Eat Skull - 'Wild and Inside' (Siltbreeze)

Eat Skull's second album is something I've consistently listened to since it came out almost four years ago, and it makes a lot of sense to me. This gang just pulls everything together in the right balance, making records that are strident, yet not cocky; welcoming but not obvious; quirky but not obtuse. 'Stick to the Formula' lays things out on side 1 track 1 with a knowing smirk, and listening back to back with Sick to Death, nothing has really changed, except the songwriting has leaped ahead a notch. There's perhaps a bit more of an embrace of the 80s Kiwi sound here - 'Heaven's Stranger' sounds exactly like early Clean. It's also my favourite song by Eat Skull, with it's slightly-too-many-words for the chorus line ringing out like an indefinite anthem. 'Happy Submarine' continues this feel - lay an earnest, upbeat male vocal over a reverb drenched electric guitar and minimal tambourine - it's followed by 'Talkin' Bro in the Wall Blues' which is a slow ballad, at least by Eat Skull standards, and like the first album, it ends with a more subdued, almost folky feel ('Dawn in the Face' and 'Oregon Dreaming').
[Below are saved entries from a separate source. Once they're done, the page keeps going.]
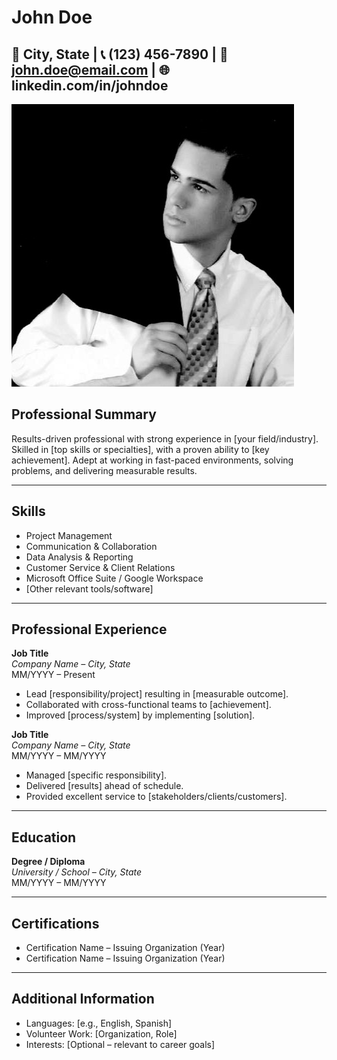 # John Doe
📍 City, State | 📞 (123) 456-7890 | 📧 john.doe@email.com | 🌐 linkedin.com/in/johndoe
---
![photo](assets/photo.png)

## Professional Summary
Results-driven professional with strong experience in [your field/industry]. Skilled in [top skills or specialties], with a proven ability to [key achievement]. Adept at working in fast-paced environments, solving problems, and delivering measurable results.

---

## Skills
- Project Management  
- Communication & Collaboration  
- Data Analysis & Reporting  
- Customer Service & Client Relations  
- Microsoft Office Suite / Google Workspace  
- [Other relevant tools/software]

---

## Professional Experience

**Job Title**  
*Company Name – City, State*  
MM/YYYY – Present  
- Lead [responsibility/project] resulting in [measurable outcome].  
- Collaborated with cross-functional teams to [achievement].  
- Improved [process/system] by implementing [solution].  

**Job Title**  
*Company Name – City, State*  
MM/YYYY – MM/YYYY  
- Managed [specific responsibility].  
- Delivered [results] ahead of schedule.  
- Provided excellent service to [stakeholders/clients/customers].

---

## Education
**Degree / Diploma**  
*University / School – City, State*  
MM/YYYY – MM/YYYY  

---

## Certifications
- Certification Name – Issuing Organization (Year)  
- Certification Name – Issuing Organization (Year)  

---

## Additional Information
- Languages: [e.g., English, Spanish]  
- Volunteer Work: [Organization, Role]  
- Interests: [Optional – relevant to career goals]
The aggro side is most evident in 'Nuke Mecca' which somehow works despite it's ridiculous nature. The lyrics are there to be heard; nothing is hidden, yet it's still somewhat elusive. One wonders if Eat Skull could express some true pain, or show any sign of a struggle, but this is the bedroom psychedelia movement in a nutshell - good times on a pinpoint aesthetic. It's a very short trip, too. I remember that a good friend of mine did not match my enthusiasm for Eat Skull, citing this band as one of the reasons he felt alienated from contemporary underground rock; he saw this as vapid, cheap and empty music that played it safe and just followed a cookiecutter pattern. Maybe he's right, because I feel his alienation with much of the current wave, so i think I've just made an exception for Eat Skull because they push exactly the right buttons for me. This isn't meant as a criticism - their output since this has definitely tried to open some doors, and I'm glad to hear it.